Коллектив авторов - Полдень, XXI век (январь 2012)
– Вы опять меня удивляете. Отвечаю: «Смертельное манит». Этот факт отметил еще Аристотель. И вас именно это – это! – сюда привело. Сомневаетесь?.. А вот покопайтесь в душе. Что-то неясное… Оно томит. Оно не давало вам спать в Одессе, что ни вечер – бешеный пульс. Касается… и убирает холодный пальчик от сердца. Это намного острее, чем залезать к женщине под одеяло. Так ведь?.. Ну, ответьте, что я ошибаюсь!.. Видите! Фигура души это совсем не контуры тела.
Мой спутник запнулся на ступеньке, разбитой ядром, и его мысль, как хрупкая шестерёнка, потеряла нужный зубец.
– Представьте, что было бы с нами, если б не трусость. В лучшем смысле этого слова, конечно. Из трусости проистекает так называемый здравый смысл. Но до этого мутная трусость выжимает из себя прозрачную и полезную капельку под названием осторожность. К слову, мечтательность – обязательный элемент трусости. А от мечтательности до гениальных поэм рукой подать.
Я поинтересовался:
– А смелость?..
– Смелость – это очень высокая степень отсутствия трусости. – Отвага ещё чище…
Старинная турецкая крепость Аккерман всасывала всю окрестную темноту подобно огромной воронке. Окраинные дома, метрах в двухстах, были похожи на заплесневелую краюху. Время шло к полуночи, злые полевые сверчки подняли невыносимое дребезжанье.
Вскоре мы пробрались к угловой западной башне.
– Хватит, больше не курим, – категорически приказал мой собеседник.
И пообещал:
– Сейчас вы увидите, как одесский газетный трёп превратится в жутковатую правду. Напомните, как там эту тротуарную девушку именовали – «Одесская хроника», да? Бумажная ажитация. Правильно замечено: авторучка – оружие массового поражения. Поверьте, наше приключение случится куда интересней, чем описывал репортер. Порвите сомнения, как убитые письма.
Мне этого тоже хотелось, и я сказал:
– Уже почти верю.
В ответ он негромко, хотя диковато, закричал:
– Да, да и да!
Я ещё раз дал себе обещание щедро расходовать запасы молчания.

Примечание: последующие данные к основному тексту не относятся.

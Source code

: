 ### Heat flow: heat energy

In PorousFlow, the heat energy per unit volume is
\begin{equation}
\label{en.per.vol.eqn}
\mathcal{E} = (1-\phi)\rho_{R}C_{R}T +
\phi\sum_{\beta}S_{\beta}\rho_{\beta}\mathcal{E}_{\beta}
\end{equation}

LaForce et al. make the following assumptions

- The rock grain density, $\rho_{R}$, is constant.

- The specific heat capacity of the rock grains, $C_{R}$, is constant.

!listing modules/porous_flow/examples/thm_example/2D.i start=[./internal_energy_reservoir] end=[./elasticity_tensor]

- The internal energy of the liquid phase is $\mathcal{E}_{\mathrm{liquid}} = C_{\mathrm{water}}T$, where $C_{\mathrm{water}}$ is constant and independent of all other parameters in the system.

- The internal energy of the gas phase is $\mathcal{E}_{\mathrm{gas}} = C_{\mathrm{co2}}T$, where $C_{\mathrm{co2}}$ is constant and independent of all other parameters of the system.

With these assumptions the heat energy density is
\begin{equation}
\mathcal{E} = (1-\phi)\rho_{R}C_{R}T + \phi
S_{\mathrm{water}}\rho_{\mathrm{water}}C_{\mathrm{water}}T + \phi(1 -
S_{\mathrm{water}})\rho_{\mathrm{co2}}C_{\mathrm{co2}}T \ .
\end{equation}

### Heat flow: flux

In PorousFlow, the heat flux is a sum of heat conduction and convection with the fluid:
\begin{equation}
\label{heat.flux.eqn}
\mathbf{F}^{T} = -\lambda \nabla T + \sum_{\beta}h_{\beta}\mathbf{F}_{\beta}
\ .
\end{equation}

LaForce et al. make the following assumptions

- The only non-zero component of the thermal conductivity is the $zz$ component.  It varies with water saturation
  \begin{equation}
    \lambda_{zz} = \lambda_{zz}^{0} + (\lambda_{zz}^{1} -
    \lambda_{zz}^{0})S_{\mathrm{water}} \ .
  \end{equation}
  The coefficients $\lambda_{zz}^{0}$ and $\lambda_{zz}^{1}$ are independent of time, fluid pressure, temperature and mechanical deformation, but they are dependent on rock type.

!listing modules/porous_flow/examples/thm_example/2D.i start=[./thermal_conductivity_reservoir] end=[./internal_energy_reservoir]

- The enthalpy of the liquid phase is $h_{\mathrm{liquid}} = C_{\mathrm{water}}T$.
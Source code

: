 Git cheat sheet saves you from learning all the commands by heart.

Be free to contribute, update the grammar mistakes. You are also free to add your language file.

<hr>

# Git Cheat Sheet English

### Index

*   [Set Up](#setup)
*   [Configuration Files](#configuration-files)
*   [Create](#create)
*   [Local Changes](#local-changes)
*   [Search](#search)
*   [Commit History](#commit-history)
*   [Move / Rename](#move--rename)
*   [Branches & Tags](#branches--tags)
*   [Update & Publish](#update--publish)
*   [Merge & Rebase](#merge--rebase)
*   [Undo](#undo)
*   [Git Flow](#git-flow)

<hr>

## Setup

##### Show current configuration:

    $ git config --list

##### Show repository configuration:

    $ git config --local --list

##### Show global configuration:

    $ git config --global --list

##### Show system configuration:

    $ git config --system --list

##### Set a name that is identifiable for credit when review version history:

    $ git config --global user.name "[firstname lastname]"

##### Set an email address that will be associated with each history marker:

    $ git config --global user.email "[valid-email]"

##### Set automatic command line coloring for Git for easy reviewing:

Вернувшись в узкую для него рассудочную колею, мой спутник продолжил в нормальном тоне:
– Сегодня, можно уверенно предполагать, последний день. При ночной температуре воздуха ниже плюс 30° наш таинственный объект впадает в оцепенение. И, пожалуй, уже до следующего июля.
Он извлёк из сумки на ремне старый термометр, сказал о приборе: «Пятьдесят лет живой работы», – и осветил шкалу спичкой:
– А теперь… М-да, ситуация на пределе. Жара собирается на осенний покой. Он прилетит, я уверен. Обязательно прилетит! У нас с вами жирный шанс: я прихватил на охоту вернейшее средство. И направление ветра подходит как никогда. Феромоны – слышали такой термин?..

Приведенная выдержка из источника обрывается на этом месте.